Cornell's Archives Welcome Rare Gay-Themed Photographs

ITHACA, N.Y. (Sept. 13, 2011) - Cornell University Library's rich Human Sexuality Collection just got even richer, with the addition of more than 10,000 gay-themed photographs dating back to the 1860s.

The Harry H. Weintraub Collection of Gay-Related Photography and Historical Documentation includes 150 years of photographs, books, magazines, pornography, ephemera and more. The photographs range from formal 19th-century portraits to Hollywood stars' studio portraits and from 1950s physique photos to candid snapshots.

Weintraub, a New York City labor lawyer who has been amassing the collection for three decades, visited the Library's Division of Rare and Manuscript Collections to make the donation in early August.

"I began this collection in earnest because of the AIDS crisis," he said. "Men were dying all around me, and their things were being thrown away because their families were embarrassed. So I was intent on trying to preserve not only their histories but that of those who came before."

As Weintraub amassed more and more photographs, he and his collection became well known, and families would sometimes contact him to donate their gay relatives' materials. Many of the photographs are deeply personal. He also added steadily to the collection through purchases from dealers all over the country.

"This is an amazing gift to Cornell, with a tremendous historical value, and it enhances our sexuality, visual, and photographic collections in exciting ways," said Katherine Reagan, Ernest L. Stern curator of Rare Books and Manuscripts.

The collection even contains a few Cornell-specific items, including a 1940s photo of a young man posed in the arms of the A.D. White statue on the Arts Quad, and it will assist the teaching and research of many scholars.

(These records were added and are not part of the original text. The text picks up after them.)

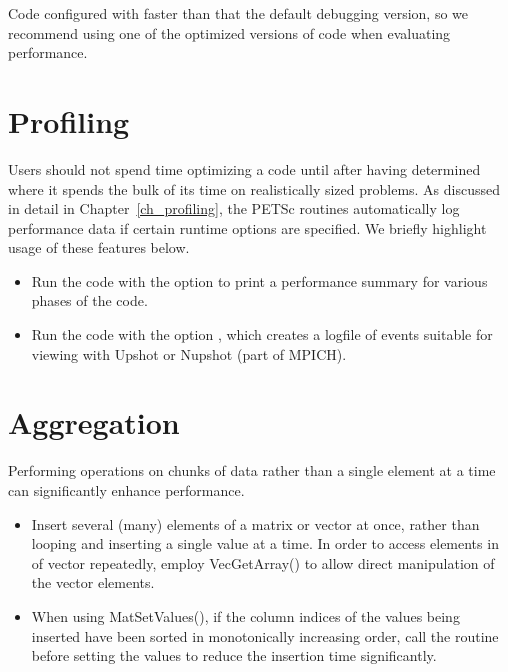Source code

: {{Code configured with  
faster than that the default debugging version, so we recommend using one
of the optimized versions of code when evaluating performance.

\section{Profiling}
  

Users should not spend time optimizing a code until after having determined
where it spends the bulk of its time on realistically sized problems.
As discussed in detail in Chapter~\ref{ch_profiling}, the PETSc
routines automatically log performance data if certain runtime options
are specified.  We briefly highlight usage of these features below.

\begin{itemize}
\item Run the code with the option  to print a performance
   summary for various phases of the code. 

\item Run the code with the option  \trl{[logfilename]}, which creates a
   logfile of events suitable for viewing with Upshot or Nupshot (part of
   MPICH). 

\end{itemize}

\section{Aggregation}

Performing operations on chunks of data rather than a single element
at a time can significantly enhance performance.  
\begin{itemize}
\item Insert several (many) elements of a matrix or vector at once, rather 
   than looping and inserting a single value at a time.  In order to
   access elements in of vector repeatedly, employ {VecGetArray()} to allow 
   direct manipulation of the vector elements. 

\item When using MatSetValues(), if the column indices of the values being
   inserted have been sorted in monotonically increasing order, call
   the routine  before setting the values
   to reduce the insertion time significantly.


\end{itemize}}}
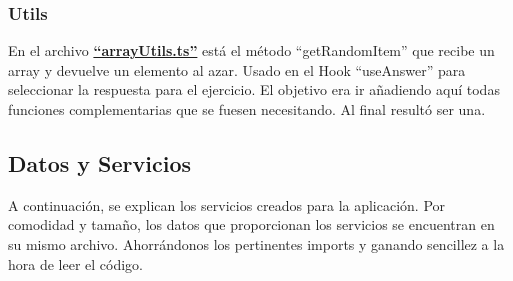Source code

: \documentclass[12pt,twoside,titlepage]{report}
\begin{document}
\subsubsection{Utils}
En el archivo \href{https://github.com/alberttogoca/EarFit/blob/main/src/utils/arrayUtils.ts}{\textbf{``arrayUtils.ts''}} está el método ``getRandomItem'' que recibe un array y devuelve un elemento al azar. Usado en el Hook ``useAnswer'' para seleccionar la respuesta para el ejercicio. El objetivo era ir añadiendo aquí todas funciones complementarias que se fuesen necesitando. Al final resultó ser una.

\subsection{Datos y Servicios}
\label{sec:datos}
\label{sec:servicios}

A continuación, se explican los servicios creados para la aplicación. Por comodidad y tamaño, los datos que proporcionan los servicios se encuentran en su mismo archivo. Ahorrándonos los pertinentes imports y ganando sencillez a la hora de leer el código.

\end{document}
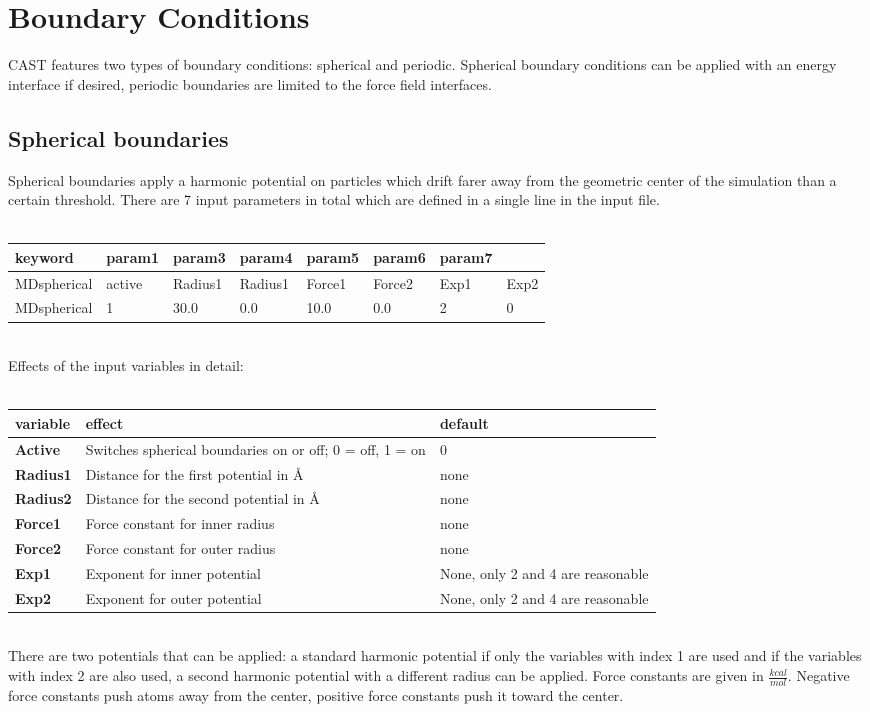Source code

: \documentclass[10pt,a4paper]{article} %
\begin{document}
	\section{Boundary Conditions}
	\label{sec:boundary}
	\ac{CAST} features two types of boundary conditions: spherical and periodic. Spherical boundary conditions can be applied with an energy interface if desired, periodic boundaries are limited to the force field interfaces.

	\subsection{Spherical boundaries}
	Spherical boundaries apply a harmonic potential on particles which drift farer away from the geometric center of the simulation than a certain threshold. There are 7 input parameters in total which are defined in a single line in the input file. \\~\\

	\begin{tabularx}{\textwidth}{l|X|X|X|X|X|X|X}
		keyword & param1 & param3 & param4 & param5 & param6 & param7 \\
		\hline
		MDspherical & active & Radius1 & Radius1 & Force1 & Force2 & Exp1 & Exp2 \\
		MDspherical & 1 & 30.0 & 0.0 & 10.0 & 0.0 & 2 & 0 \\
	\end{tabularx}~\\

	Effects of the input variables in detail:\\~\\
	\begin{tabularx}{\textwidth}{l|X|X}
		\textbf{variable} & effect & default \\
		\hline
		\textbf{Active} & Switches spherical boundaries on or off; 0 = off, 1 = on & 0 \\
		\textbf{Radius1} & Distance for the first potential in \AA & none \\
		\textbf{Radius2} & Distance for the second potential in \AA & none \\
		\textbf{Force1} & Force constant for inner radius & none \\
		\textbf{Force2} & Force constant for outer radius & none \\
		\textbf{Exp1} & Exponent for inner potential & None, only 2 and 4 are reasonable \\
		\textbf{Exp2} & Exponent for outer potential & None, only 2 and 4 are reasonable \\
	\end{tabularx}~\\
	There are two potentials that can be applied: a standard harmonic potential if only the variables with index 1 are used and if the variables with index 2 are also used, a second harmonic potential with a different radius can be applied.
	Force constants are given in $\frac{kcal}{mol}$. Negative force constants push atoms away from the center, positive force constants push it toward the center.
\end{document}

"The new collection being donated by Harry Weintraub is a trove of rich and provocative images and related materials. It will provide an invaluable resource to many scholars, especially those of queer life and performance in the 20th century," said Nicholas Salvato, assistant professor of theater, film and dance at Cornell. "I'm looking forward to bringing my students to see a number of intriguing photographs when I teach 'Introduction to LGBT Studies' in the spring."

Brenda Marston, curator of Cornell's Human Sexuality Collection, said she is "delighted to have such a big boost to the collection's visual documentation" and looks forward to welcoming the researchers to use it. Noting the role of personal collectors in preserving our cultural heritage, she added, "Mr. Weintraub has made a significant contribution by looking high and low for pictures that show traces of gay history."

Weintraub noted that the collection "deals with the history of a substantial U.S. population" and belongs in Cornell's Human Sexuality Collection.

"I knew the collection would have a good home here, that it would be well taken care of," Weintraub said. "We're a country of diversity, and the documentary record of the different parts of that diversity deserves to be collected and understood."